Re: [PATCH v2 10/10] tag: don't misreport type of tagged objects in errors

Jeff King <peff@xxxxxxxx> · Thu, 1 Apr 2021 03:54:56 -0400

On Wed, Mar 31, 2021 at 10:46:22PM +0200, Ævar Arnfjörð Bjarmason wrote:

> > Neither of those types is the correct one. And the segfault is just a
> > bonus! :)
> >
> > I'd expect similar cases with parsing commit parents and tree pointers.
> > And probably tree entries whose modes are wrong.
> 
> So the segfault happens without my patches,

Yeah, sorry if that was unclear. It is definitely a pre-existing bug.

> but the change is that
> before we'd always get it wrong and say "commit, not a tree", but now
> we'll get it right some of the time. Patching the relevant object.c code
> to emit different messages from the various functions shows that it's
> the oid_is_type*() functions that get it right, but object_as_type() is
> wrong as before.
> 
> So that's certainly something I missed.
> 
> But are there any cases where it makes things worse? Or is it just that
> it's not a full fix in all cases, but only a partial one?
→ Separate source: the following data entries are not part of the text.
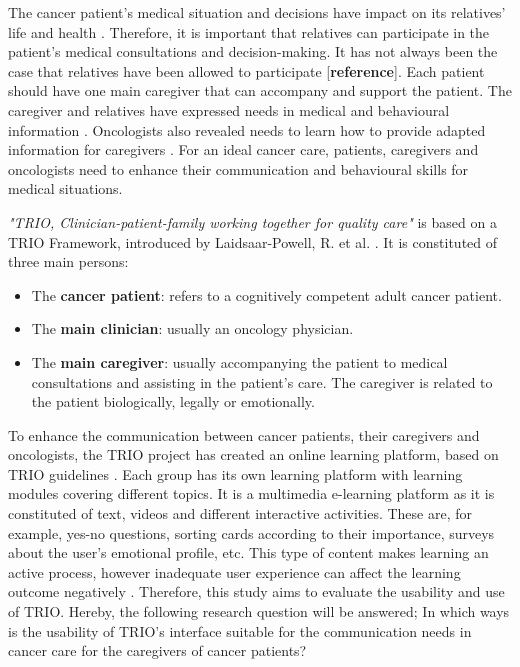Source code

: \documentclass{sigchi}
\begin{document}
The cancer patient’s medical situation and decisions have impact on its relatives’ life and health \cite{Bevans2012}. Therefore, it is important that relatives can participate in the patient’s medical consultations and decision-making. It has not always been the case that relatives have been allowed to participate [\textbf{reference}]. Each patient should have one main caregiver that can accompany and support the patient. The caregiver and relatives have expressed needs in medical and behavioural information \cite{Lamore2017}. Oncologists also revealed needs to learn how to provide adapted information for caregivers \cite{Stuij2018}. For an ideal cancer care, patients, caregivers and oncologists need to enhance their communication and behavioural skills for medical situations. 

\textit{"TRIO, Clinician-patient-family working together for quality care"} is based on a TRIO Framework, introduced by Laidsaar-Powell, R. et al. \cite{Laidsaar-Powell2017}. It is constituted of three main persons:

\begin{itemize}
    \item The \textbf{cancer patient}: refers to a cognitively competent adult cancer patient.
    \item The \textbf{main clinician}: usually an oncology physician.
    \item The \textbf{main caregiver}: usually accompanying the patient to medical consultations and assisting in the patient’s care. The caregiver is related to the patient biologically, legally or emotionally.
\end{itemize}

To enhance the communication between cancer patients, their caregivers and oncologists, the TRIO project has created an online learning platform, based on TRIO guidelines \cite{Laidsaar-Powell2018a} \cite{Laidsaar-Powell2018}. Each group has its own learning platform with learning modules covering different topics. It is a multimedia e-learning platform as it is constituted of text, videos and different interactive activities. These are, for example, yes-no questions, sorting cards according to their importance, surveys about the user’s emotional profile, etc. This type of content makes learning an active process, however inadequate user experience can affect the learning outcome negatively \cite{Huang2005}. Therefore, this study aims to evaluate the usability and use of TRIO. Hereby, the following research question will be answered; In which ways is the usability of TRIO's interface suitable for the communication needs in cancer care for the caregivers of cancer patients?
\end{document}
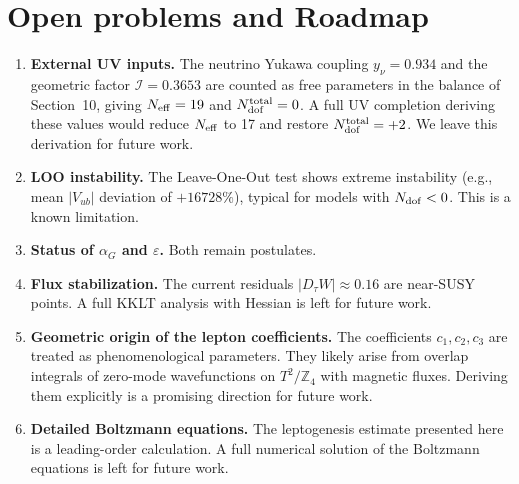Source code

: \documentclass[12pt,a4paper]{article}
\numberwithin{equation}{section}
\begin{document}
\section{Open problems and Roadmap}
\begin{enumerate}[leftmargin=1.5em]
\item \textbf{External UV inputs.} The neutrino Yukawa coupling $y_\nu = 0.934$ and the geometric factor $\mathcal{I} = 0.3653$ are counted as free parameters in the balance of Section~10, giving $N_{\rm eff}=19$ and $N_{\rm dof}^{\rm total}=0$. A full UV completion deriving these values would reduce $N_{\rm eff}$ to 17 and restore $N_{\rm dof}^{\rm total}=+2$. We leave this derivation for future work.
\item \textbf{LOO instability.} The Leave-One-Out test shows extreme instability (e.g., mean \(|V_{ub}|\) deviation of \(+16728\%\)), typical for models with \(N_{\rm dof} < 0\). This is a known limitation.
\item \textbf{Status of \(\alpha_G\) and \(\varepsilon\).} Both remain postulates.
\item \textbf{Flux stabilization.} The current residuals \(|D_\tau W| \approx 0.16\) are near-SUSY points. A full KKLT analysis with Hessian is left for future work.
\item \textbf{Geometric origin of the lepton coefficients.} The coefficients \(c_1, c_2, c_3\) are treated as phenomenological parameters. They likely arise from overlap integrals of zero-mode wavefunctions on \(T^2/\mathbb{Z}_4\) with magnetic fluxes. Deriving them explicitly is a promising direction for future work.
\item \textbf{Detailed Boltzmann equations.} The leptogenesis estimate presented here is a leading-order calculation. A full numerical solution of the Boltzmann equations is left for future work.
\end{enumerate}
\end{document}
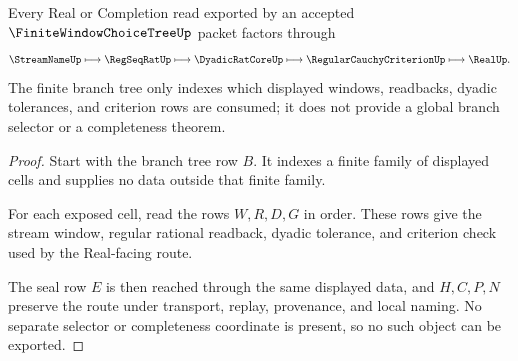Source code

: \begin{theorem}
\label{thm:finite-window-choice-tree-real-handoff}
Every Real or Completion read exported by an accepted $\FiniteWindowChoiceTreeUp$ packet factors through
$$
\StreamNameUp \longmapsto \RegSeqRatUp \longmapsto \DyadicRatCoreUp \longmapsto \RegularCauchyCriterionUp \longmapsto \RealUp .
$$
The finite branch tree only indexes which displayed windows, readbacks, dyadic tolerances, and criterion rows are consumed; it does not provide a global branch selector or a completeness theorem.
\end{theorem}
\begin{proof}
Start with the branch tree row $B$. It indexes a finite family of displayed cells and supplies no data outside that finite family.

For each exposed cell, read the rows $W,R,D,G$ in order. These rows give the stream window, regular rational readback, dyadic tolerance, and criterion check used by the Real-facing route.

The seal row $E$ is then reached through the same displayed data, and $H,C,P,N$ preserve the route under transport, replay, provenance, and local naming. No separate selector or completeness coordinate is present, so no such object can be exported.
\end{proof}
Right, I don't think your patch is making anything worse. It's just that
it does not cover all cases where we see an object as two different
types. Nor can it, since it is relying on code paths that actually parse
the object, and not all of them do.

> > My point is that we are not always coming from parse_object_buffer()
> > when we see these error messages.
> 
> If my solution of relying on the parsed v.s. non-parsed shouldn't we
> just devolve to a full object info lookup when emitting the error? It's
> more expensive, but we're emitting an error anyway...
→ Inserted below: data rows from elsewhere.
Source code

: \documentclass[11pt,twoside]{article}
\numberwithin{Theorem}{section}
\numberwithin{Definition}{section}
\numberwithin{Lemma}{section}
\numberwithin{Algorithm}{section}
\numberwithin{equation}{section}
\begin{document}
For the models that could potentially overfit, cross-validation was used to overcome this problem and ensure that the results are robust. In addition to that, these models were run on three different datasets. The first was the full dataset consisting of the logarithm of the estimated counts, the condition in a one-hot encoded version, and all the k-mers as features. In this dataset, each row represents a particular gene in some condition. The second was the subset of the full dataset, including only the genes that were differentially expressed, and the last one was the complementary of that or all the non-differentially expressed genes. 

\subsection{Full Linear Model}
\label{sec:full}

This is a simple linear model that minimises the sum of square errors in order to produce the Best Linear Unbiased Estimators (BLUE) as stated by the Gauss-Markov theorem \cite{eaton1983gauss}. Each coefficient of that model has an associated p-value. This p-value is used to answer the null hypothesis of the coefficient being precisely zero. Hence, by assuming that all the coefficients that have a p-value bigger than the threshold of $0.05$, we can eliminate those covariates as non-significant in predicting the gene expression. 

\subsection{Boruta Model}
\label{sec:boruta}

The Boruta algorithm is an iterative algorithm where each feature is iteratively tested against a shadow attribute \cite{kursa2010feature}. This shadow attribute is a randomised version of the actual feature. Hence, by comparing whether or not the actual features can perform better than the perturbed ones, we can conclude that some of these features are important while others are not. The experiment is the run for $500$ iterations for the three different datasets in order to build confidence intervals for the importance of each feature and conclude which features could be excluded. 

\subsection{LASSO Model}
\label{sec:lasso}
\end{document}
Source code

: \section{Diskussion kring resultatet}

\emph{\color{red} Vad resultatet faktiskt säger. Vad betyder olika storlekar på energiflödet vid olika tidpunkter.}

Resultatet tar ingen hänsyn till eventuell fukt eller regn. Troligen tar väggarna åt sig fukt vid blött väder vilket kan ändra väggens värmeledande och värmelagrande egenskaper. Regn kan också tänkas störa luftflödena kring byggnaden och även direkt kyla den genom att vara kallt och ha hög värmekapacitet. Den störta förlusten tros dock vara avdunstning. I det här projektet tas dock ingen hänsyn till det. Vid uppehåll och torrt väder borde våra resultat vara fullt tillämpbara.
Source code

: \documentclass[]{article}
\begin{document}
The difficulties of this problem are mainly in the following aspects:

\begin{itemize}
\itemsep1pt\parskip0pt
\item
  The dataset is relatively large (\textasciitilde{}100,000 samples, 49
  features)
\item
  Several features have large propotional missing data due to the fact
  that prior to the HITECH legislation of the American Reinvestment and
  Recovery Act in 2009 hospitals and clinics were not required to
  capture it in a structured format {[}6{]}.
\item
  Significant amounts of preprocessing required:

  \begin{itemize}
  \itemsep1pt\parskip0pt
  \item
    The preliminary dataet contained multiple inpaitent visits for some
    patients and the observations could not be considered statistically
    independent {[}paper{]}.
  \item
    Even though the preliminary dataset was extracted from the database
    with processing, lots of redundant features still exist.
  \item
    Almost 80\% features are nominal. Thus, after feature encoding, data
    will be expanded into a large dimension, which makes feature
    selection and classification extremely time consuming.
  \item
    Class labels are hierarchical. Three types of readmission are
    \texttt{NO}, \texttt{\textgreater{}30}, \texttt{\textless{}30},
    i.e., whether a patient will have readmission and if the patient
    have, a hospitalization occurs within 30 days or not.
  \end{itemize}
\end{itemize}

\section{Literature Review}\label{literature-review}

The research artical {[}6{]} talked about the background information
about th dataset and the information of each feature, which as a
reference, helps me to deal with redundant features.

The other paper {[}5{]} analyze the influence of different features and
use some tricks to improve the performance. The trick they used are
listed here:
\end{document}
That's certainly one option (that I suggested earlier in [0]). If we go
that route, then we do not need any of this "the caller passes in an
extra bit to say that it is parsing the object, and it found a tree",
because the error routine in object_as_type() would consult the odb
itself.

But I still think it does not make the error messages fully useful. We
might say "object X is really a tree in the odb, but we previously saw
it as a commit". But we will still have to return NULL from
lookup_tree(), so whatever containing object referenced X, _even though
it has the correct type_, will be the one to propagate the failure up
the stack. It was whoever was responsible for that "previously saw" that
is actually corrupt, and we no longer know who that was.

Which is why I wonder if it is worth even bothering to put a lot of
effort in here. If the issue is just that "X is a foo, not a bar" is
sometimes misleading, then we could solve that by simply making the
message more precise ("we saw X as a foo and a bar; one of them is
wrong"). Even if we could know _which_ is wrong with respect to what's
in the object contents, it isn't all that helpful without being able to
tell the user which object reference was the one that led us to the
wrong conclusion.

-Peff

[0] https://lore.kernel.org/git/YGBHH7sAVsPpVKWd@xxxxxxxxxxxxxxxxxxxxxxx/